Look below for the line containing "- Computer Science"; from there, print each line exactly up to and including the line containing "python -m app.main --files data/students1.csv", and stop.

Source records:
= = =

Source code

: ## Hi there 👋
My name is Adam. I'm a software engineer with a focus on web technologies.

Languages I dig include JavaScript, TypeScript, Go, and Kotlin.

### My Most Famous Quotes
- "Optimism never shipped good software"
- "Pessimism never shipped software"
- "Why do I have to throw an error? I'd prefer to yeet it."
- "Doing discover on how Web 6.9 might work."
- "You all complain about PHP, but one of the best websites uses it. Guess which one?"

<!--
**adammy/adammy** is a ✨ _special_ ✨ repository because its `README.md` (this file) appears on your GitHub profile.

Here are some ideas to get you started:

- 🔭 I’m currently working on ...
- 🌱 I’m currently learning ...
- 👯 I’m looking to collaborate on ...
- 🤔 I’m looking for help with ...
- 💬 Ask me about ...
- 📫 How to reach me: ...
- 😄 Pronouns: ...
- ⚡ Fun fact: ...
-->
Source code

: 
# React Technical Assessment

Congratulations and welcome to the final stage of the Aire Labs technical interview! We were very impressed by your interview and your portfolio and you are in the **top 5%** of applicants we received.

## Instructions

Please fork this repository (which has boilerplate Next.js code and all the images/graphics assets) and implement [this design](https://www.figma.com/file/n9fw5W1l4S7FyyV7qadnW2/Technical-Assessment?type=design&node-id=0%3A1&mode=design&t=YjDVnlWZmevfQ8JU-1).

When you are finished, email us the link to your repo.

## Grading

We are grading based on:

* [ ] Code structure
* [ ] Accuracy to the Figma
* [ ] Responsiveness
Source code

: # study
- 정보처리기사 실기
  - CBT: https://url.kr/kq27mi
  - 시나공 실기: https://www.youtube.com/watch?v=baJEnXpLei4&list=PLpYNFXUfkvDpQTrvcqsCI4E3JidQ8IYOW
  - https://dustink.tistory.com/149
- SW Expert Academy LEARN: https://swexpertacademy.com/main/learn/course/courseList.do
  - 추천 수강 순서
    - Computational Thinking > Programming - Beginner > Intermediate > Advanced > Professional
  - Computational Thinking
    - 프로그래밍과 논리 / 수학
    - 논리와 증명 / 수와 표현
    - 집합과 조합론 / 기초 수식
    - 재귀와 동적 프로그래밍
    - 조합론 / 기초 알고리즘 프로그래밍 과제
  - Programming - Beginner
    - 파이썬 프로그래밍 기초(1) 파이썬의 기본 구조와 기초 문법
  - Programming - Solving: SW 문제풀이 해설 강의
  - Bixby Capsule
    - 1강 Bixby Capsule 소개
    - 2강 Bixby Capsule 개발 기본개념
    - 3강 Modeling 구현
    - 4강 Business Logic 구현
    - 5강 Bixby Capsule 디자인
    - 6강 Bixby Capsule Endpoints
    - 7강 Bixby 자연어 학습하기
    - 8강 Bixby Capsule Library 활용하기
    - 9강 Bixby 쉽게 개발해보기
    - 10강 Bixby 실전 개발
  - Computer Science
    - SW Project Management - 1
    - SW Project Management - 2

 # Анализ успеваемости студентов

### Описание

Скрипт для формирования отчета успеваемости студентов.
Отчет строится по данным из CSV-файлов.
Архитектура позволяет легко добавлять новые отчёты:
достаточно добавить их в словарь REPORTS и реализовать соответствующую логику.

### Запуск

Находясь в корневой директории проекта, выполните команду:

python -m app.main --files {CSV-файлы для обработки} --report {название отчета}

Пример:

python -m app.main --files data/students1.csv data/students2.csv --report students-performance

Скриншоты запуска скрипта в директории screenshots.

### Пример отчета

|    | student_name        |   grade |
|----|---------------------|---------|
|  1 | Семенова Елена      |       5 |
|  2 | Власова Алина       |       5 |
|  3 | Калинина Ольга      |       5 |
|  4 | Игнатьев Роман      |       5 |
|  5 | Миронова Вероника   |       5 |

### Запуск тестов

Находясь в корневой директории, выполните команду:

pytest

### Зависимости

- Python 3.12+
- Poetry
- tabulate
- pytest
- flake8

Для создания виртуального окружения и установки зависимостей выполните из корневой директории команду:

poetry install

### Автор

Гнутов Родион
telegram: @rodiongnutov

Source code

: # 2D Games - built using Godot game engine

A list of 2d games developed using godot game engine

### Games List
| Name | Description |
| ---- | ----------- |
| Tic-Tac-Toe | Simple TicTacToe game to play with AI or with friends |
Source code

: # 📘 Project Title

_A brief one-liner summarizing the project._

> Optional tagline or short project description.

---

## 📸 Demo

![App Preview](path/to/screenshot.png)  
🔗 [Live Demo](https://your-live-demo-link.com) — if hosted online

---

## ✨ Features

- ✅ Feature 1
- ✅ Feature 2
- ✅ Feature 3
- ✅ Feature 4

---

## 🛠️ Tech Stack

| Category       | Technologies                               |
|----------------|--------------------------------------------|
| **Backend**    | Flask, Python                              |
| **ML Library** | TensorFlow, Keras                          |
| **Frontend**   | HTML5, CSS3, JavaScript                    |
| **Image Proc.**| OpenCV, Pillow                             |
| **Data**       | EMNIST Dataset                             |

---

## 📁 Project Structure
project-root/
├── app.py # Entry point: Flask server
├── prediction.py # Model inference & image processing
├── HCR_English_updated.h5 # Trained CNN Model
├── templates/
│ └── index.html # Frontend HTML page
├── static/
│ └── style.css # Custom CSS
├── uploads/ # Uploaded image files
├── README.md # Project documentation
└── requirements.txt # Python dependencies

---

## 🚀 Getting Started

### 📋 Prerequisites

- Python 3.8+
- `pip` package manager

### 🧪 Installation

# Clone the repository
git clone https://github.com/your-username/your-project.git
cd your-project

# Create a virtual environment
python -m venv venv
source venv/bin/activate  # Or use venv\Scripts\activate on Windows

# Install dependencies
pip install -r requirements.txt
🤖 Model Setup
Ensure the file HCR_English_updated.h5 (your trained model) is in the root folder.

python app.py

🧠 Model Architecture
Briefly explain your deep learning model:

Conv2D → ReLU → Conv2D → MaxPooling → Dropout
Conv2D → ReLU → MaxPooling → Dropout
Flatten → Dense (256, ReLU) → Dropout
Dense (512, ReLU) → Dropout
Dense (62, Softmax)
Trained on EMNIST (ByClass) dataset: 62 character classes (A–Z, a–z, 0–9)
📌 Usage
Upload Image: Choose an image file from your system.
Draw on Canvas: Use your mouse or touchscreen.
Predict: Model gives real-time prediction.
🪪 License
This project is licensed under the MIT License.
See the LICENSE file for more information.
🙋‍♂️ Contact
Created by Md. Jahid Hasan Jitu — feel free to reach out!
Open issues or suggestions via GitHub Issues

= = =

# TASK RESPONSE
  - Computer Science
    - SW Project Management - 1
    - SW Project Management - 2

 # Анализ успеваемости студентов

### Описание

Скрипт для формирования отчета успеваемости студентов.
Отчет строится по данным из CSV-файлов.
Архитектура позволяет легко добавлять новые отчёты:
достаточно добавить их в словарь REPORTS и реализовать соответствующую логику.

### Запуск

Находясь в корневой директории проекта, выполните команду:

python -m app.main --files {CSV-файлы для обработки} --report {название отчета}

Пример:

python -m app.main --files data/students1.csv data/students2.csv --report students-performance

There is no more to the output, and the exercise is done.